## DESCRIPTION OF THE TASK
Within the data beneath, some lines may hold the word "every". Give the number of those lines and nothing else.

Document images with source code:
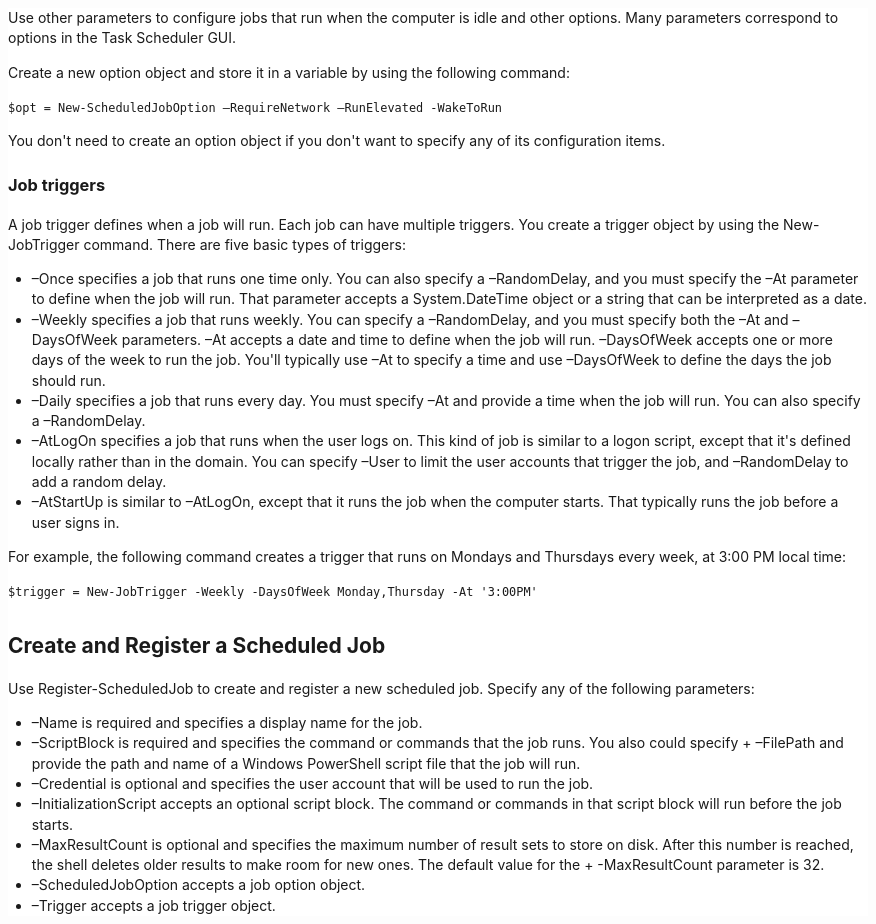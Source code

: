 Use other parameters to configure jobs that run when the computer is idle and other options. Many parameters correspond to options in the Task Scheduler GUI.

Create a new option object and store it in a variable by using the following command:

``` pwsh
$opt = New-ScheduledJobOption –RequireNetwork –RunElevated -WakeToRun
```

You don't need to create an option object if you don't want to specify any of its configuration items.

### Job triggers
A job trigger defines when a job will run. Each job can have multiple triggers. You create a trigger object by using the New-JobTrigger command. There are five basic types of triggers:

+ –Once specifies a job that runs one time only. You can also specify a –RandomDelay, and you must specify the –At parameter to define when the job will run. That parameter accepts a System.DateTime object or a string that can be interpreted as a date.
+ –Weekly specifies a job that runs weekly. You can specify a –RandomDelay, and you must specify both the –At and –DaysOfWeek parameters. –At accepts a date and time to define when the job will run. –DaysOfWeek accepts one or more days of the week to run the job. You'll typically use –At to specify a time and use –DaysOfWeek to define the days the job should run.
+ –Daily specifies a job that runs every day. You must specify –At and provide a time when the job will run. You can also specify a –RandomDelay.
+ –AtLogOn specifies a job that runs when the user logs on. This kind of job is similar to a logon script, except that it's defined locally rather than in the domain. You can specify –User to limit the user accounts that trigger the job, and –RandomDelay to add a random delay.
+ –AtStartUp is similar to –AtLogOn, except that it runs the job when the computer starts. That typically runs the job before a user signs in.

For example, the following command creates a trigger that runs on Mondays and Thursdays every week, at 3:00 PM local time:

``` pwsh
$trigger = New-JobTrigger -Weekly -DaysOfWeek Monday,Thursday -At '3:00PM'
```

## Create and Register a Scheduled Job

Use Register-ScheduledJob to create and register a new scheduled job. Specify any of the following parameters:

+ –Name is required and specifies a display name for the job.
+ –ScriptBlock is required and specifies the command or commands that the job runs. You also could specify + –FilePath and provide the path and name of a Windows PowerShell script file that the job will run.
+ –Credential is optional and specifies the user account that will be used to run the job.
+ –InitializationScript accepts an optional script block. The command or commands in that script block will run before the job starts.
+ –MaxResultCount is optional and specifies the maximum number of result sets to store on disk. After this number is reached, the shell deletes older results to make room for new ones. The default value for the + -MaxResultCount parameter is 32.
+ –ScheduledJobOption accepts a job option object.
+ –Trigger accepts a job trigger object.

## REPLY TO THE TASK
2